- [EXERCISE PROMPT]:
The lines to copy from the listing below are those that contain the string "betting".

- [ENTRIES PROVIDED]:
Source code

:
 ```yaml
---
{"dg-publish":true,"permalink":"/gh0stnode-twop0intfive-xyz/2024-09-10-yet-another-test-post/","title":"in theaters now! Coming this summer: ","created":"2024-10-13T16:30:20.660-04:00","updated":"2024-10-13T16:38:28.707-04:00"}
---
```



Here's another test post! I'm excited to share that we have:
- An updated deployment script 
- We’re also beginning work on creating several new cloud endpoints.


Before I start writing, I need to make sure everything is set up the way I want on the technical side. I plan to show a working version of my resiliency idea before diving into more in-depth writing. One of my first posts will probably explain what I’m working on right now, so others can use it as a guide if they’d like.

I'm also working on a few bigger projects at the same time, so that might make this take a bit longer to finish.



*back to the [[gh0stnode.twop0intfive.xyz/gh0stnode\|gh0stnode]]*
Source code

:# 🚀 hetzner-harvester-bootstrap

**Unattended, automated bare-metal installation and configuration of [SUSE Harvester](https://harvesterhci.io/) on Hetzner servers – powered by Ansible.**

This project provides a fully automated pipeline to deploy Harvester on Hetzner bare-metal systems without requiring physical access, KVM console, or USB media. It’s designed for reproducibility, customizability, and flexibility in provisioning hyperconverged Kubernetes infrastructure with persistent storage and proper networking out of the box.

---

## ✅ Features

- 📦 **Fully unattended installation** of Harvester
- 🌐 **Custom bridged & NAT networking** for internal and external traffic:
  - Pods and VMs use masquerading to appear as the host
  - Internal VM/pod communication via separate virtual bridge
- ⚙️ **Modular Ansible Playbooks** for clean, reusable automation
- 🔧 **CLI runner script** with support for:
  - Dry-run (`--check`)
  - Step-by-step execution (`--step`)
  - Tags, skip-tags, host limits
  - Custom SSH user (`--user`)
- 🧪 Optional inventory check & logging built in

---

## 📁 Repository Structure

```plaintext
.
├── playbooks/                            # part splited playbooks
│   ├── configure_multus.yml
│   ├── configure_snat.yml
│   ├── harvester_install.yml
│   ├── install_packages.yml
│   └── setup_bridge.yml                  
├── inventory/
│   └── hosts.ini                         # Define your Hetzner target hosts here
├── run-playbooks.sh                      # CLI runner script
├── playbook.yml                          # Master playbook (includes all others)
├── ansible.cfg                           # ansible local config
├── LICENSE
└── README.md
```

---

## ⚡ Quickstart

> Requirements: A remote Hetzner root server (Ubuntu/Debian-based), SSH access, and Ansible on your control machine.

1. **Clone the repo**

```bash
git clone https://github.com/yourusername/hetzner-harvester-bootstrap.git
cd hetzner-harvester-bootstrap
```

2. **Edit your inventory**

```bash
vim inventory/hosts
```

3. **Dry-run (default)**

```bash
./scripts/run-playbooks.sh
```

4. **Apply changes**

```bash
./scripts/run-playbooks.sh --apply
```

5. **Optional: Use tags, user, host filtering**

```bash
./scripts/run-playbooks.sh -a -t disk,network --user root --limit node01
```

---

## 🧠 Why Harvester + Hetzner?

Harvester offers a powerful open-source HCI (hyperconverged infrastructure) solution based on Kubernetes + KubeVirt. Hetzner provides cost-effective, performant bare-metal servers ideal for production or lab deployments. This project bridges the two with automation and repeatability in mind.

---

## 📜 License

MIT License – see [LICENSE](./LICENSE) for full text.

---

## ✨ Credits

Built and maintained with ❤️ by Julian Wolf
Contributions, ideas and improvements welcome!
---
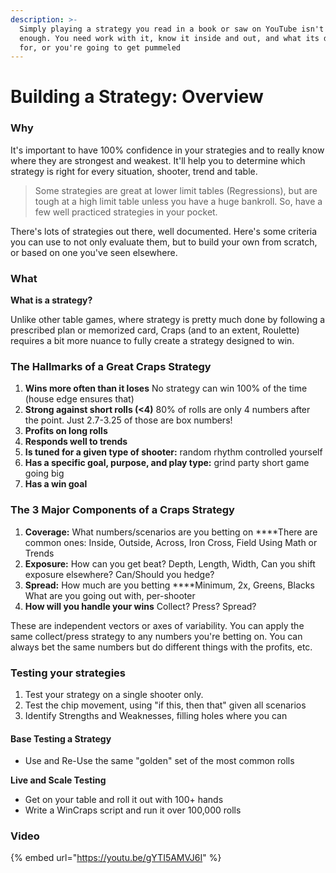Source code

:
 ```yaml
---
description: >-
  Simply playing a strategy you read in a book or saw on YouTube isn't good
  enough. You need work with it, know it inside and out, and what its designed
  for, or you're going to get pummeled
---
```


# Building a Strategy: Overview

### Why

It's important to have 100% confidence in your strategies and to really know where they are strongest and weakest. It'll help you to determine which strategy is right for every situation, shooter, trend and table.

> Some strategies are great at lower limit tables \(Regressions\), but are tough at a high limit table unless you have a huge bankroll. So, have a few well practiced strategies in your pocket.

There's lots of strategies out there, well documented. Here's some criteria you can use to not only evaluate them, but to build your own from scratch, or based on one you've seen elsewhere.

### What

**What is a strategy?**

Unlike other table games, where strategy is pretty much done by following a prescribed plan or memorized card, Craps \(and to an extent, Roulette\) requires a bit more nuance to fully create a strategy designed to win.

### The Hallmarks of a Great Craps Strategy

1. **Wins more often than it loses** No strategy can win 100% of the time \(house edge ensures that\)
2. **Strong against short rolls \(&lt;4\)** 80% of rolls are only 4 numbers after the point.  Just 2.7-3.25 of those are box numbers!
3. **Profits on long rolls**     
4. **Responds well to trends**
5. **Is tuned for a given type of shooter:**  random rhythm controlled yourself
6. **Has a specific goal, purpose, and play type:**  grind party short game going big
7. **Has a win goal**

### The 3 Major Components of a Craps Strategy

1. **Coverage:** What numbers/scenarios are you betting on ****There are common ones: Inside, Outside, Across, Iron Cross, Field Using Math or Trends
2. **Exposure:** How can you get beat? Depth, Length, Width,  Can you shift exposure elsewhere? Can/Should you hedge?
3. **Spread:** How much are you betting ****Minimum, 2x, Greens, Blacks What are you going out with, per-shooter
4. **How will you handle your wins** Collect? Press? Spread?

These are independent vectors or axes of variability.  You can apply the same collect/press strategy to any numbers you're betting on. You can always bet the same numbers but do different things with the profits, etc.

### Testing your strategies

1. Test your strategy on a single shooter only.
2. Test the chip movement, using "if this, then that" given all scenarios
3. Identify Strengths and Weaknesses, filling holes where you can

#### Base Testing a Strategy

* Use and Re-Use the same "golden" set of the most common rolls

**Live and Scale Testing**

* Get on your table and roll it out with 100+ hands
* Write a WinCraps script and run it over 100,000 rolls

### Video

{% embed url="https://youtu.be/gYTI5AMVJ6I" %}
---
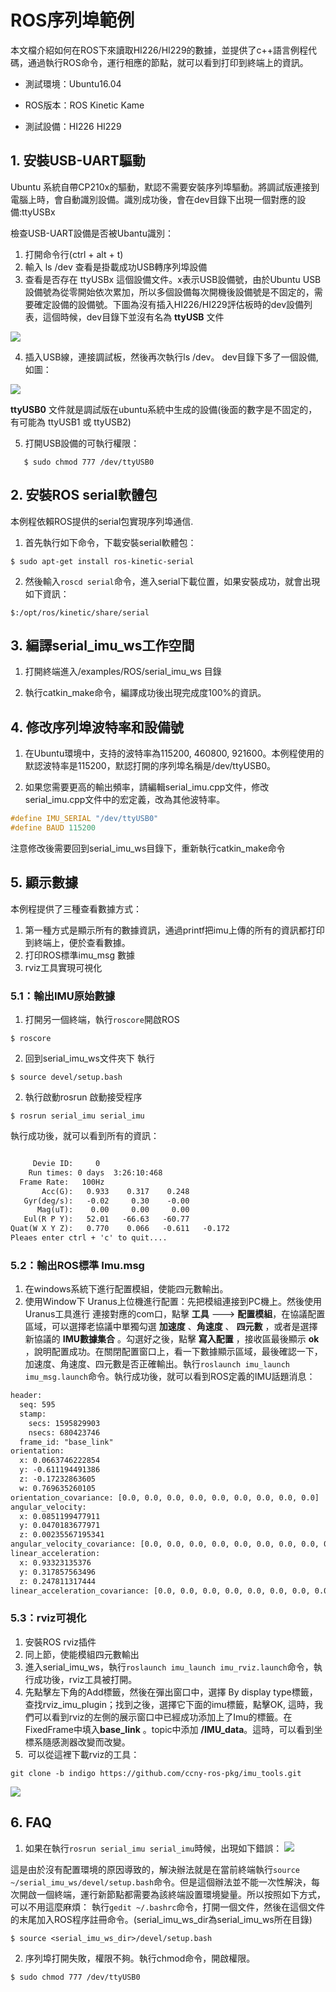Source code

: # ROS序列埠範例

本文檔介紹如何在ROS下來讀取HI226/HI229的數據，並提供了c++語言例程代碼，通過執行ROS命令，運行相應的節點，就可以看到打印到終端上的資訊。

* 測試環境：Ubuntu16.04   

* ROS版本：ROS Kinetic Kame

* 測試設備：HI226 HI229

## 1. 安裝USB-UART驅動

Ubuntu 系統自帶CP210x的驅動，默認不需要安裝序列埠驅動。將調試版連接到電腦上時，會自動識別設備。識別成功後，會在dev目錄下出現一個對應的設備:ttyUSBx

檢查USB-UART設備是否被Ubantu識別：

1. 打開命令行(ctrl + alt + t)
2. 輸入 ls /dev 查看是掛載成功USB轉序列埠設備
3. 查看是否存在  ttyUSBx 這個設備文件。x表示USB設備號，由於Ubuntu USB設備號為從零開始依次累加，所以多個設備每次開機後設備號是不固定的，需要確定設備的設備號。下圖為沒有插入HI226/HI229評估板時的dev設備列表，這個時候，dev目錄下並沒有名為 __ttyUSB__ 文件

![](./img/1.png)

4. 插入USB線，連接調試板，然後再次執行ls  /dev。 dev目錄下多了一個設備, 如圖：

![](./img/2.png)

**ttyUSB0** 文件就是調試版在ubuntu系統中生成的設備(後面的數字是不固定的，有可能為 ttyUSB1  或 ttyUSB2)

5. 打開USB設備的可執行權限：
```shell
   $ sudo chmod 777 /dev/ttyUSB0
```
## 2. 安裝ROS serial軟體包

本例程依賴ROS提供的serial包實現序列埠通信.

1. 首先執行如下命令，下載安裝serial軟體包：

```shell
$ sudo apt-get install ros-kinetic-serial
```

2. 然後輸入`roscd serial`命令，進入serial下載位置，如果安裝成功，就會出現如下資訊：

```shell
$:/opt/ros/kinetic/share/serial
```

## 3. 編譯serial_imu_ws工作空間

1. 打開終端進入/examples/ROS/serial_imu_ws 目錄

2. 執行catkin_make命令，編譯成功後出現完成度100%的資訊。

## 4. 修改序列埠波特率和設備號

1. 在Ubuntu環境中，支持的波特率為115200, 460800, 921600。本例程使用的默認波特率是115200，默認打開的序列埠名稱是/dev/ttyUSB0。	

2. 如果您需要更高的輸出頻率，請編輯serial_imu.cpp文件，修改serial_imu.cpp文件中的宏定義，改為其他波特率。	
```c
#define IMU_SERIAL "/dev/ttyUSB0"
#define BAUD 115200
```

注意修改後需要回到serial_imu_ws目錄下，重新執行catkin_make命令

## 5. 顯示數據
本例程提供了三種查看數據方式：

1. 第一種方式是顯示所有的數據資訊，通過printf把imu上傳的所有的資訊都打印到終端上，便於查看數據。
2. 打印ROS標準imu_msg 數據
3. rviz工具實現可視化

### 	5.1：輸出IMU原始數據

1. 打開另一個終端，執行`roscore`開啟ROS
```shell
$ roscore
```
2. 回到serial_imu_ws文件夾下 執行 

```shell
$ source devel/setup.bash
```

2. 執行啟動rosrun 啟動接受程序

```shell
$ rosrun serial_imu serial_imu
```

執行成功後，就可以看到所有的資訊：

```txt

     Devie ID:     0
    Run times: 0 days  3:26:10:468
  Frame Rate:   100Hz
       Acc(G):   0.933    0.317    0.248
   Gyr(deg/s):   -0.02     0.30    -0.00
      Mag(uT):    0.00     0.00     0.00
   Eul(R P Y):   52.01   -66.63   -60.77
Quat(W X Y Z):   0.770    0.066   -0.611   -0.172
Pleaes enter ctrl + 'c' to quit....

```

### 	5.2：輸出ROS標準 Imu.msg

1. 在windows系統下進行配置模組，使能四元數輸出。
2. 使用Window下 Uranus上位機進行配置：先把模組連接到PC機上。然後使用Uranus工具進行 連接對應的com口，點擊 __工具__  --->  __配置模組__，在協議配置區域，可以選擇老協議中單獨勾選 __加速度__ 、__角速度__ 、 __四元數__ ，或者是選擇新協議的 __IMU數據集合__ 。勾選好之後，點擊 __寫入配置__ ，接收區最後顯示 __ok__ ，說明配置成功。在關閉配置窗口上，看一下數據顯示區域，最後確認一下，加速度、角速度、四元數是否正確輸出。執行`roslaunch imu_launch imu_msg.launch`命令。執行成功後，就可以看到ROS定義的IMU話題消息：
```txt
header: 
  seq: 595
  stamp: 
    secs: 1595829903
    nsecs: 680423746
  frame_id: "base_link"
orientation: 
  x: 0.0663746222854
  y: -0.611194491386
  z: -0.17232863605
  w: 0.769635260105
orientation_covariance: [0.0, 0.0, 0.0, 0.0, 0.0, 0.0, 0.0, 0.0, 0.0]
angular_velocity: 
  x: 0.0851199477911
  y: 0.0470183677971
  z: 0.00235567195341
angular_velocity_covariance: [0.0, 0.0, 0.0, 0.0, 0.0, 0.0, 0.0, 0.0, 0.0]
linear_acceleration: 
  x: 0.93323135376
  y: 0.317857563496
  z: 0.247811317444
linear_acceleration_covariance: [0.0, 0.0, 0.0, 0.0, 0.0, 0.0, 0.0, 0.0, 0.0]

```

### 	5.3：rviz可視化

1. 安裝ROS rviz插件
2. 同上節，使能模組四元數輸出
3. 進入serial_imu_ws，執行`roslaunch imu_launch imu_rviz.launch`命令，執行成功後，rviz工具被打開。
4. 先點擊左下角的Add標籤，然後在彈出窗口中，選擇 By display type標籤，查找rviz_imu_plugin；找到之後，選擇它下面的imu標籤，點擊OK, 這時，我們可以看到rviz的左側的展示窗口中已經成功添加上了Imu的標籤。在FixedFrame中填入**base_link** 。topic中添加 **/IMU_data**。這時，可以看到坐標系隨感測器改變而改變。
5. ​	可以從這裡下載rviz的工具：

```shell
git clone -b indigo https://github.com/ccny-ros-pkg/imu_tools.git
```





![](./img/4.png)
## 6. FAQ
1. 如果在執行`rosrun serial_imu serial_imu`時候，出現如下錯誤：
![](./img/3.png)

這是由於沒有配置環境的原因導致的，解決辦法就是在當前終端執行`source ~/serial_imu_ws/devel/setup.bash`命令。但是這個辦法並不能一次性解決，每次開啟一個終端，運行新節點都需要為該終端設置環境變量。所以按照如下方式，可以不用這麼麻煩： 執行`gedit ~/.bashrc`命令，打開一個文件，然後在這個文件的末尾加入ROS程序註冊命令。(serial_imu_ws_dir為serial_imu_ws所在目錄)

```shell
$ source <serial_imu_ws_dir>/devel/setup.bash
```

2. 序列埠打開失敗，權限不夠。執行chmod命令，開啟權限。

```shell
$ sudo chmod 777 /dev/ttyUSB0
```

- [WRITTEN SOLUTION]:
1. **Coverage:** What numbers/scenarios are you betting on ****There are common ones: Inside, Outside, Across, Iron Cross, Field Using Math or Trends
3. **Spread:** How much are you betting ****Minimum, 2x, Greens, Blacks What are you going out with, per-shooter
These are independent vectors or axes of variability.  You can apply the same collect/press strategy to any numbers you're betting on. You can always bet the same numbers but do different things with the profits, etc.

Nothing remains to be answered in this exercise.